Yerel mahkeme davalı işverenin iş sözleşmesini haklı sebeple feshetmek
imkanına sahip olmasına rağmen davacıya tazminatlarını ödeyerek iş
sözleşmesini geçerli sebeple feshettiğini kabul etmiş ve işçinin işe iade
davasını reddetmiştir.
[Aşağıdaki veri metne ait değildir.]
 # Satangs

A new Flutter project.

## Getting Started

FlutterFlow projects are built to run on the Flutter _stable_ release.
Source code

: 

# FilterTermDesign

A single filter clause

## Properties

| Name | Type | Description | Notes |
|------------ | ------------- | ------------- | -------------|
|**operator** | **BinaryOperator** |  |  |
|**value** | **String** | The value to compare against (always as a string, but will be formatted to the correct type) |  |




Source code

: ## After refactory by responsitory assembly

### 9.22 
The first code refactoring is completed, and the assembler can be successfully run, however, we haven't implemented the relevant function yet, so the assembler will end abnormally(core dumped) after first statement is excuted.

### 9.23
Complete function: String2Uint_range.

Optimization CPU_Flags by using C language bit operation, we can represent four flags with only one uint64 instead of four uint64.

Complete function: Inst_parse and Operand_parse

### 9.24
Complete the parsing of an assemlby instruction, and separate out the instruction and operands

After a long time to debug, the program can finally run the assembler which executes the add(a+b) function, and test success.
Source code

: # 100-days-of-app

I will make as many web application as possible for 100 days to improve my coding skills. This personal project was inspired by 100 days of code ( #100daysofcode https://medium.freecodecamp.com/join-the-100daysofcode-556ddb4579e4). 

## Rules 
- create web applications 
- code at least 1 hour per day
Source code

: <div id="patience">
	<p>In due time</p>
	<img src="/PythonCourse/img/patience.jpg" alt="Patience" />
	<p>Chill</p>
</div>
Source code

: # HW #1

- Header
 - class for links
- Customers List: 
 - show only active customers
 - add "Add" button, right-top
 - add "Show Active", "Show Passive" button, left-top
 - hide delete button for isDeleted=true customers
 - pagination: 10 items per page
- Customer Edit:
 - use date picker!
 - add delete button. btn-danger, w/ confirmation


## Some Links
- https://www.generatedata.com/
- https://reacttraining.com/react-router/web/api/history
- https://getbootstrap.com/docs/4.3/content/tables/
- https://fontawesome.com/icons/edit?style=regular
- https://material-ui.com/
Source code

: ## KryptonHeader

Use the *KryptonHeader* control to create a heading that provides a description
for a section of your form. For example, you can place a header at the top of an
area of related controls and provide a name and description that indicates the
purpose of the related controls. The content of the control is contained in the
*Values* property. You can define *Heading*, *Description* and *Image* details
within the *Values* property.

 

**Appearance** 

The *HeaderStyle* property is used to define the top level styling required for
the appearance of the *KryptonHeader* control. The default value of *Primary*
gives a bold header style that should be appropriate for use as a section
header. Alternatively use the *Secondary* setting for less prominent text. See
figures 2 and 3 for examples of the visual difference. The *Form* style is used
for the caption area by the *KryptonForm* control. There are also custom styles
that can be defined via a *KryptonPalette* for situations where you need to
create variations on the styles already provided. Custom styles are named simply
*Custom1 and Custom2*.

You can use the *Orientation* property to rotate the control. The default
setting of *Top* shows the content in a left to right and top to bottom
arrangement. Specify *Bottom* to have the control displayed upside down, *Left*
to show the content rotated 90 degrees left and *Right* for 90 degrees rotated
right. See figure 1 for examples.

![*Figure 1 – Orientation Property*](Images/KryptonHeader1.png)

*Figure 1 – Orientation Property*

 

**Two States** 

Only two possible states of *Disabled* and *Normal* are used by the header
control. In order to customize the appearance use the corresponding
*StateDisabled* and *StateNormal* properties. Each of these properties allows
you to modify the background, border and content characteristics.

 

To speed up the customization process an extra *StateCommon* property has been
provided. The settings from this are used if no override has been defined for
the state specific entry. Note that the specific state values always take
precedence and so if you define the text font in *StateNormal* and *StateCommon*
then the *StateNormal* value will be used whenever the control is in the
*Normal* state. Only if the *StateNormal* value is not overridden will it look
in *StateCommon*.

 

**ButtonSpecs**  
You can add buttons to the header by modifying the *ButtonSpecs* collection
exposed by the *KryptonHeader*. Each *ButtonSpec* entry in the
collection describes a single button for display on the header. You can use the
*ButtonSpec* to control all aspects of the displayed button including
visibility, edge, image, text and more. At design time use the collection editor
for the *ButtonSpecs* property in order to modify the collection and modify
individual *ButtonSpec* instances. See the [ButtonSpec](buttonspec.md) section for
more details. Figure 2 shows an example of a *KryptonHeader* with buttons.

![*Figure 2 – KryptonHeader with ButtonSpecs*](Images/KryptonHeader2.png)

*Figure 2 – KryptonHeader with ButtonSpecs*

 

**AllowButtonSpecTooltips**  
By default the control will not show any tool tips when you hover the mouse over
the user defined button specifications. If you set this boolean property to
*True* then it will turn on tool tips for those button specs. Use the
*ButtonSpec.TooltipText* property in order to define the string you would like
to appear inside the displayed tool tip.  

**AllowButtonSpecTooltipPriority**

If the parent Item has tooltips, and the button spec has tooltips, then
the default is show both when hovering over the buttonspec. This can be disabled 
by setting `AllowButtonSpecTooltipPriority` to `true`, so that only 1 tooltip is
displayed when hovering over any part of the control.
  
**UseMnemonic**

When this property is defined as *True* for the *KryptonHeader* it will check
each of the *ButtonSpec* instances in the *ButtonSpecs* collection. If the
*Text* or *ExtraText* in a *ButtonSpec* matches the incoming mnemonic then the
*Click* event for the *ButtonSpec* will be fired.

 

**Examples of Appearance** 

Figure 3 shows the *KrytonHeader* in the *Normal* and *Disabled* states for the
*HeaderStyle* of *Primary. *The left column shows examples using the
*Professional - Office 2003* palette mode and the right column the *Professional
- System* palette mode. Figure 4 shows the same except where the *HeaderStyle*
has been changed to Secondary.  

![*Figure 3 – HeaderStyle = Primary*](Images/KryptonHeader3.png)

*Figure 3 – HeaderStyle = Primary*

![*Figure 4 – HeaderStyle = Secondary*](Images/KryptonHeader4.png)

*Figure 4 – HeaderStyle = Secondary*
Aynı zamanda içinde gastroenterolog doktorun
bulunduğu iki kişiden oluşan bilirkişi heyetinden rapor alınmış, şeker
düşmesi sonucu gelişebilecek komanın davacının çalıştığı ortamda bulunan
makinaların üzerine düşmesinin hayatını kaybedebilecek duruma kadar
götürebileceğini, işverenin davacıyı polo sıyırıcı bölümündeki pres
makinesinde görevlendirmesi ve diyabete bağlı bayılma vb. durumların
gelişmesi halinde, hem kendi sağlığını hem de işyerindeki diğer işçilerin iş
güvenliğini tehlikeye atmasının kuvvetle muhtemel olacağı
değerlendirmesinde bulunulmuştur.
Bölge Adliye Mahkemesi, feshin haklı olmayıp geçerli fesih olduğu, feshin
niteliği itibarıyla işçinin savunmasının alınmasının da kanunen gerekli
olmadığı, netice olarak kararın doğru olduğu gerekçesiyle, istinaf
başvurusunun esastan reddine oyçokluğuyla karar vermiştir.
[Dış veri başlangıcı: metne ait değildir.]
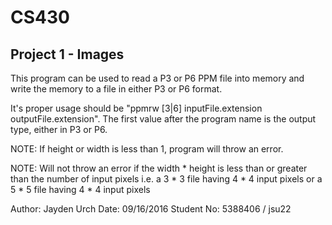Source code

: # CS430
## Project 1 - Images

This program can be used to read a P3 or P6 PPM file into memory and write the memory to a file in either P3 or P6 format.

It's proper usage should be "ppmrw [3|6] inputFile.extension outputFile.extension". The first value after the program name is the output type, either in P3 or P6.

NOTE: If height or width is less than 1, program will throw an error.

NOTE: Will not throw an error if the width * height is less than or greater than the number of input pixels
      i.e. a 3 * 3 file having 4 * 4 input pixels or a 5 * 5 file having 4 * 4 input pixels

Author: Jayden Urch
Date: 09/16/2016
Student No: 5388406 / jsu22
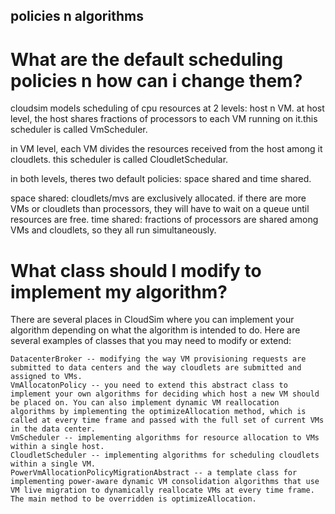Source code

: ## policies n algorithms

# What are the default scheduling policies n how can i change them?

cloudsim models scheduling of cpu resources at 2 levels: host n VM.
at host level, the host shares fractions of processors to each VM running on it.this scheduler is called VmScheduler.

in VM level, each VM divides the resources received from the host among it cloudlets. this scheduler is called CloudletSchedular. 


in both levels, theres two default policies: space shared and time shared.

space shared: cloudlets/mvs are exclusively allocated. if there are more VMs or cloudlets than processors, they will have to wait on a queue until resources are free.
time shared: fractions of processors are shared among VMs and cloudlets, so they all run simultaneously.

# What class should I modify to implement my algorithm?

There are several places in CloudSim where you can implement your algorithm depending on what the algorithm is intended to do. Here are several examples of classes that you may need to modify or extend:

    DatacenterBroker -- modifying the way VM provisioning requests are submitted to data centers and the way cloudlets are submitted and assigned to VMs.
    VmAllocatonPolicy -- you need to extend this abstract class to implement your own algorithms for deciding which host a new VM should be placed on. You can also implement dynamic VM reallocation algorithms by implementing the optimizeAllocation method, which is called at every time frame and passed with the full set of current VMs in the data center.
    VmScheduler -- implementing algorithms for resource allocation to VMs within a single host.
    CloudletScheduler -- implementing algorithms for scheduling cloudlets within a single VM.
    PowerVmAllocationPolicyMigrationAbstract -- a template class for implementing power-aware dynamic VM consolidation algorithms that use VM live migration to dynamically reallocate VMs at every time frame. The main method to be overridden is optimizeAllocation.
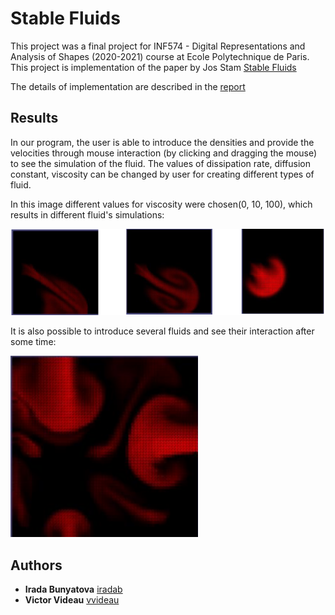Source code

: # Stable Fluids

This project was a final project for INF574 - Digital Representations and Analysis of Shapes (2020-2021) course at Ecole Polytechnique de Paris. This project is implementation of the paper by Jos Stam [Stable Fluids](https://d2f99xq7vri1nk.cloudfront.net/legacy_app_files/pdf/ns.pdf)

The details of implementation are described in the [report](https://github.com/iradab/Stable-Fluids/blob/main/Final_Report.pdf) 

## Results

In our program, the user is able to introduce the densities and provide the velocities through
mouse interaction (by clicking and dragging the mouse) to see the simulation of the fluid. The values of dissipation rate, diffusion constant, 
viscosity can be changed by user for creating different types of fluid.

In this image different values for viscosity were chosen(0, 10, 100), which results in different fluid's simulations:


![alt text](https://github.com/iradab/Stable-Fluids/blob/main/viscosity%20test.png)

It is also possible to introduce several fluids and see their interaction after some time:

<img src="several_fluids.png" width="300">


## Authors

* **Irada Bunyatova**     [iradab](https://github.com/iradab)
* **Victor Videau**       [vvideau](https://github.com/vvideau)
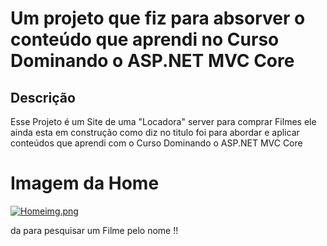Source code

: # Um projeto que fiz para absorver o conteúdo que aprendi no Curso Dominando o ASP.NET MVC Core


## Descrição
<p> Esse Projeto é um Site de uma "Locadora" server para comprar Filmes ele ainda esta em construção como diz no titulo foi para abordar e aplicar 
conteúdos que aprendi com o Curso Dominando o ASP.NET MVC Core</p>


# Imagem da Home
[![Homeimg.png](https://i.postimg.cc/2jbj21k9/Homeimg.png)](https://postimg.cc/vDydmH65)

da para pesquisar um Filme pelo nome !!

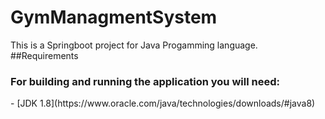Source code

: # GymManagmentSystem

This is a Springboot project for Java Progamming language. 
##Requirements
<h3>For building and running the application you will need:</h3>
- [JDK 1.8](https://www.oracle.com/java/technologies/downloads/#java8)
<!-- <a href="https://www.oracle.com/java/technologies/downloads/#java8">JDK 1.8</a> -->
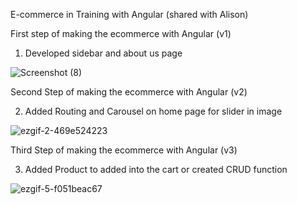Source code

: E-commerce in Training with Angular (shared with Alison)

First step of making the ecommerce with Angular (v1)

1. Developed sidebar and about us page

![Screenshot (8)](https://user-images.githubusercontent.com/46961710/173270864-7a9fd52b-9b54-4c26-9979-555ee321be3c.png)

Second Step of making the ecommerce with Angular (v2)

2. Added Routing and Carousel on home page for slider in image

![ezgif-2-469e524223](https://user-images.githubusercontent.com/46961710/173285497-7c3c3f9c-7bac-4aee-a986-138f2cbe659d.gif)

Third Step of making the ecommerce with Angular (v3)

3. Added Product to added into the cart or created CRUD function

![ezgif-5-f051beac67](https://user-images.githubusercontent.com/46961710/173338469-cc6e8354-5337-4e95-a856-119e47a1c62d.gif)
Yargıtay’ın kararı ise şu şekildedir: “…Her ne kadar işyerinde inceleme
yapılmak suretiyle doktor bilirkişinin de bulunduğu bilirkişilerden rapor
alındıktan sonra davanın reddine karar verilmiş ve istinaf aşamasında da
davacının vekilinin istinaf başvurusunun esastan reddine karar verilmiş ise
de, dosya kapsamı değerlendirildiğinde İlk Derece Mahkemesince ve istinaf
başvurusu üzerine Bölge Adliye Mahkemesince yeterince araştırma
yapılmaksızın eksik inceleme neticesinde hüküm verildiği anlaşılmaktadır.
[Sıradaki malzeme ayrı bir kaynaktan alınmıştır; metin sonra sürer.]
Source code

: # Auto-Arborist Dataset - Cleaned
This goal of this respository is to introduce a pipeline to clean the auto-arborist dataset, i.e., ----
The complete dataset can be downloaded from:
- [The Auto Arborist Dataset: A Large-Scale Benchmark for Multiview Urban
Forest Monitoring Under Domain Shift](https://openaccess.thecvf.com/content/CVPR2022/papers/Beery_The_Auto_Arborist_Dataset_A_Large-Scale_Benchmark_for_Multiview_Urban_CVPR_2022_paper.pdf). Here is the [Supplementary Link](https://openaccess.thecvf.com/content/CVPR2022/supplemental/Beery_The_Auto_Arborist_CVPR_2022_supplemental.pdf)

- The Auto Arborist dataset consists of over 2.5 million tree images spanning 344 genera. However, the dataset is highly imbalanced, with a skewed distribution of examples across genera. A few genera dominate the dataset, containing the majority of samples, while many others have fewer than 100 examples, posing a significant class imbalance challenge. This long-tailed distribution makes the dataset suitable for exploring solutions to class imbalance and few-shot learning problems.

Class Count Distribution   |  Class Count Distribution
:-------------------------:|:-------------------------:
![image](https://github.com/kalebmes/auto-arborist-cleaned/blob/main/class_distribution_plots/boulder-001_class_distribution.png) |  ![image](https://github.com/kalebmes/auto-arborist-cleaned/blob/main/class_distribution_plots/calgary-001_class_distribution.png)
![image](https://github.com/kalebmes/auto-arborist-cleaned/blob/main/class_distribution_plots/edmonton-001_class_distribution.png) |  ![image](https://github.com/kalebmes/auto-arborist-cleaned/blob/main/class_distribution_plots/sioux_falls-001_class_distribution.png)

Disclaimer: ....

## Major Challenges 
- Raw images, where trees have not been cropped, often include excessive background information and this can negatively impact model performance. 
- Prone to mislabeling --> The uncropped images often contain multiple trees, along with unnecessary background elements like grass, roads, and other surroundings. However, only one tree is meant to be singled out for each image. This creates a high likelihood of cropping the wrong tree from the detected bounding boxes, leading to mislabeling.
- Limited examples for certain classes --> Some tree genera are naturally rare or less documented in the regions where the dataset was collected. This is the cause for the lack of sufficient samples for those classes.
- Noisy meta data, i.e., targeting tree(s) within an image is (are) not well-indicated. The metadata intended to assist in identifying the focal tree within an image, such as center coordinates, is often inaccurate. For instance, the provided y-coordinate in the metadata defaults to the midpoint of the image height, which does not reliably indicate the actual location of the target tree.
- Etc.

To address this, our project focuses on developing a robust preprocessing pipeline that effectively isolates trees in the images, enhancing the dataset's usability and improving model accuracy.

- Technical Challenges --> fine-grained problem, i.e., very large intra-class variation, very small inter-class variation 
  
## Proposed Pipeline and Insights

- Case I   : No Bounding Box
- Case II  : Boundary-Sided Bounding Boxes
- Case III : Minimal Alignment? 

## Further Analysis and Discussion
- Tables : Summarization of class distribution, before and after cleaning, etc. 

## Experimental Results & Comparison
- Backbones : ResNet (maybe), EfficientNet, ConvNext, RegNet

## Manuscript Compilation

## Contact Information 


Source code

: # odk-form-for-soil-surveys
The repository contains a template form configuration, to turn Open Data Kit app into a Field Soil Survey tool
Mahkemece yapılacak iş; davalı işverenin işyerinde keşif yapılmak suretiyle
endokrin alanında uzman olan doktor bilirkişinin de aralarında bulunduğu
bilirkişi heyetinden davacının hastalığının başlangıç tarihinin belirlenerek
davacıda bulunan hastalığın işe engel olup olmadığı, iş kolunun davacıdaki
hastalığa göre uygun olup olmadığı, iş kolunda davacıya uygun başka bir iş
alanının olup olmadığı, davacının işyerinde başka bir işte çalıştırılabilme
olanağının olup olmadığı hususlarında rapor alındıktan sonra feshin son
çare olması ilkesi de gözetilmek suretiyle yapılacak değerlendirme
sonucuna göre bir karar verilmelidir. Eksik inceleme ile yazılı şekilde karar
verilmiş olması hatalı olmuştur…” YARGITAY 22. HUKUK DAİRESİ
E.2017/3483, K.2017/3865 T. 27.02.2017
Doktrinde ve içtihatta yerleşmiş görüş; iş başvurusunda işin görülmesini
engelleyecek nitelikte olmayan hastalıkların sorulmasının kişilik hakkı ihlali
olduğu, buna karşılık; varsa mevcut hastalığın iş görme ediminin yerine
getirilmesini engelleyecek nitelikte olması halinde işçinin bunu bildirme
zorunluluğu olduğu yönündedir. Böyle bir gizleme durumunda İş Kanunu
m.25/II, (a) bendi kapsamında iş sözleşmesinin esaslı noktalarından biri
hakkında işverenin YANILTILMASI söz konusu olacaktır. Buna rağmen
Yargıtay somut olayda feshin geçerli olabilmesi için feshin son çare olması
ilkesine de uygun olması gerektiğini belirtmiştir.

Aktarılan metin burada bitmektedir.